One exact copy of the listing is needed. It should contain no pictures.

◆ ◆ ◆

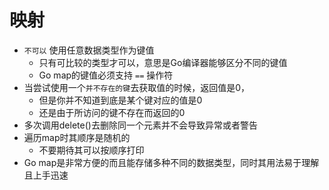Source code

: # 映射
- `不可以` 使用任意数据类型作为键值
  - 只有可比较的类型才可以，意思是Go编译器能够区分不同的键值
  - Go map的键值必须支持 `==` 操作符
- 当尝试使用一个`并不存在的键`去获取值的时候，返回值是0，
  - 但是你并不知道到底是某个键对应的值是0
  - 还是由于所访问的键不存在而返回的0
- 多次调用delete()去删除同一个元素并不会导致异常或者警告
- 遍历map时其顺序是随机的
  - 不要期待其可以按顺序打印
- Go map是非常方便的而且能存储多种不同的数据类型，同时其用法易于理解且上手迅速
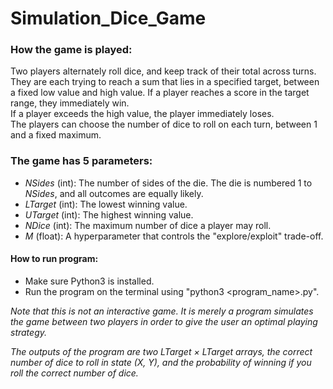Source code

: # Simulation_Dice_Game

### How the game is played:
Two players alternately roll dice, and keep track of their total across turns.   
They are each trying to reach a sum that lies in a specified target, between a fixed low value and high value. If a player reaches a score in the target range, they immediately win.   
If a player exceeds the high value, the player immediately loses.  
The players can choose the number of dice to roll on each turn, between 1 and a fixed maximum.  

### The game has 5 parameters:
- _NSides_ (int): The number of sides of the die. The die is numbered 1 to _NSides_, and all outcomes are equally likely.
- _LTarget_ (int): The lowest winning value.
- _UTarget_ (int): The highest winning value.
- _NDice_ (int): The maximum number of dice a player may roll.
- _M_ (float): A hyperparameter that controls the "explore/exploit" trade-off.


#### How to run program:
- Make sure Python3 is installed.
- Run the program on the terminal using "python3 <program_name>.py".


_Note that this is not an interactive game. It is merely a program simulates the game between two players in order to give the user an optimal playing strategy._  

_The outputs of the program are two LTarget × LTarget arrays, the correct number of dice to roll in state (X, Y), and
the probability of winning if you roll the correct number of dice._
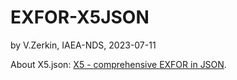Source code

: # EXFOR-X5JSON
by V.Zerkin, IAEA-NDS, 2023-07-11

About X5.json: [X5 - comprehensive EXFOR in JSON](https://www-nds.iaea.org/nrdc/nrdc_2023/present/zerkin1.pdf#page=40).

◆ ◆ ◆

**Exercise answer**
Source code

: # 映射
- `不可以` 使用任意数据类型作为键值
  - 只有可比较的类型才可以，意思是Go编译器能够区分不同的键值
  - Go map的键值必须支持 `==` 操作符
- 当尝试使用一个`并不存在的键`去获取值的时候，返回值是0，
  - 但是你并不知道到底是某个键对应的值是0
  - 还是由于所访问的键不存在而返回的0
- 多次调用delete()去删除同一个元素并不会导致异常或者警告
- 遍历map时其顺序是随机的
  - 不要期待其可以按顺序打印
- Go map是非常方便的而且能存储多种不同的数据类型，同时其用法易于理解且上手迅速
Source code

: # Simulation_Dice_Game

### How the game is played:
Two players alternately roll dice, and keep track of their total across turns.   
They are each trying to reach a sum that lies in a specified target, between a fixed low value and high value. If a player reaches a score in the target range, they immediately win.   
If a player exceeds the high value, the player immediately loses.  
The players can choose the number of dice to roll on each turn, between 1 and a fixed maximum.  

### The game has 5 parameters:
- _NSides_ (int): The number of sides of the die. The die is numbered 1 to _NSides_, and all outcomes are equally likely.
- _LTarget_ (int): The lowest winning value.
- _UTarget_ (int): The highest winning value.
- _NDice_ (int): The maximum number of dice a player may roll.
- _M_ (float): A hyperparameter that controls the "explore/exploit" trade-off.


#### How to run program:
- Make sure Python3 is installed.
- Run the program on the terminal using "python3 <program_name>.py".


_Note that this is not an interactive game. It is merely a program simulates the game between two players in order to give the user an optimal playing strategy._  

_The outputs of the program are two LTarget × LTarget arrays, the correct number of dice to roll in state (X, Y), and
the probability of winning if you roll the correct number of dice._
Source code

: # EXFOR-X5JSON
by V.Zerkin, IAEA-NDS, 2023-07-11

About X5.json: [X5 - comprehensive EXFOR in JSON](https://www-nds.iaea.org/nrdc/nrdc_2023/present/zerkin1.pdf#page=40).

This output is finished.